Story highlights
Italy's borrowing costs fell slightly on Monday as the Treasury sold €7bn of one-year bills
For the first time Italian banks scrapped their fees for retail investors who bought the bills at auction
Monti warned that Italy faces a Greek-style "collapse" if the package is not approved by parliament
Italy’s borrowing costs fell slightly on Monday as the Treasury sold €7bn of one-year bills to yield 5.952 per cent with demand nearly double the amount on offer.
The rate compared with 6.087 per cent at the last auction of one-year bills on November 10, when Italy’s debt yields hit euro-era highs during the collapse of Silvio Berlusconi’s centre-right government.
For the first time Italian banks scrapped their fees for retail investors who bought the bills at auction on Monday.
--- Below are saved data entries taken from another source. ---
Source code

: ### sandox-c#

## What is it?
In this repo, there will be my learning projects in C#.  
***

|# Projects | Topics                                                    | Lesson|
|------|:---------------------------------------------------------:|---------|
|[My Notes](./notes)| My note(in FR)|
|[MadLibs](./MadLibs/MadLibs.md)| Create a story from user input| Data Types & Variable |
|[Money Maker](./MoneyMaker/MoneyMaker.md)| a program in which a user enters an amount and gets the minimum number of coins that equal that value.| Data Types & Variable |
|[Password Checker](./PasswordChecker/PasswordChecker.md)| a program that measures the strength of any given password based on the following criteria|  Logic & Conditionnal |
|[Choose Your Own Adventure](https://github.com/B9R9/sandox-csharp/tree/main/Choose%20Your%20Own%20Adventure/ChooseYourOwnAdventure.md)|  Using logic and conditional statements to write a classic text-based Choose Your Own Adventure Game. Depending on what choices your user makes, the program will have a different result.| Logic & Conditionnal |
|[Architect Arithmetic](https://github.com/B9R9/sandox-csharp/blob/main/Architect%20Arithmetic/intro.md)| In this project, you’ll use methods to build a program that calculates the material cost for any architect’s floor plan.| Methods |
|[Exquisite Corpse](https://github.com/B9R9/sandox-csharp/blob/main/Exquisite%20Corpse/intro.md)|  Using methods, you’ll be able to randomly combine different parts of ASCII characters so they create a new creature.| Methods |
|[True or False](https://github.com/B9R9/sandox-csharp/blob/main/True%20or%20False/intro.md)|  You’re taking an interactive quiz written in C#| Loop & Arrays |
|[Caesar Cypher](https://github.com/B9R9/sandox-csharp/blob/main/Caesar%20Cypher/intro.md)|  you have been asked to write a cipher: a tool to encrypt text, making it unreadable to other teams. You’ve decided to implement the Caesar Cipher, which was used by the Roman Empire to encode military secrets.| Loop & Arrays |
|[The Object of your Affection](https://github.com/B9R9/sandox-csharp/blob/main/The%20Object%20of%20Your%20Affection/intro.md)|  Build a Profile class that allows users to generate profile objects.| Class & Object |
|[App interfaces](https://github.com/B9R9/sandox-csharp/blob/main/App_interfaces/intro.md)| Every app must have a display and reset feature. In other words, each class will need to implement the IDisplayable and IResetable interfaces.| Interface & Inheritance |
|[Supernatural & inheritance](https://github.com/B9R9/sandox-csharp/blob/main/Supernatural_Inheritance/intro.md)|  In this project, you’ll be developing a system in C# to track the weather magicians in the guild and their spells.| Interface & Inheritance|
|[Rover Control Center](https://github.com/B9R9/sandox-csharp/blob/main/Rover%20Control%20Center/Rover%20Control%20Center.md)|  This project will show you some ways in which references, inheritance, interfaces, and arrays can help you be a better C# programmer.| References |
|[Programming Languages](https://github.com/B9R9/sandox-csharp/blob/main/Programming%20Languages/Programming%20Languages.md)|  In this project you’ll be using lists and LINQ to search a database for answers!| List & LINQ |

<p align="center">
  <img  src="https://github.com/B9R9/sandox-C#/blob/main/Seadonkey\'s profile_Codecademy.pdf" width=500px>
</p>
On November 28, banks lifted their fees for retail investors buying bonds on the open market, as a privately initiated campaign began to encourage “patriotic” Italians to buy their national debt.
Italy’s borrowing rates eased after the new technocratic government led by Mario Monti approved a net €20bn austerity package on December 4 but rose again late last week as the European summit failed to please markets.
Mr Monti, who has warned that Italy faces a Greek-style “collapse” if the package is not approved by parliament, failed in talks on Sunday night to avert a three-hour strike on Monday by trades unions protesting against the impact on low earners.
The yield on Italy’s benchmark 10-year bonds was trading at about 6.57 per cent after Monday’s auction, with the spread over German bunds at 451 percentage points, down 125 points from the euro-era high reached on November 9.
The Bank for International Settlements said in its latest quarterly report published on Sunday that Italy would be able to sustain the higher borrowing costs on its €1,900bn debt “for some time, provided it retains access to the market” thanks to the relatively average maturity of seven years.
It said that if the yield curve observed on November 9 persisted throughout 2012 then the additional yearly cost would amount to 0.95 per cent of 2010 GDP. Over three years the additional costs would exceed 2 per cent of GDP.
Confindustria, the main employers association, said this month that Italy’s debt-servicing costs would rise to 5.1 per cent of GDP in 2012 from 4.2 per cent this year, and climb to 5.6 per cent in 2013 if 10-year bond yields remained near 7 per cent.
Italy’s next bond auction is on Wednesday when its plans to raise €3bn of five-year debt.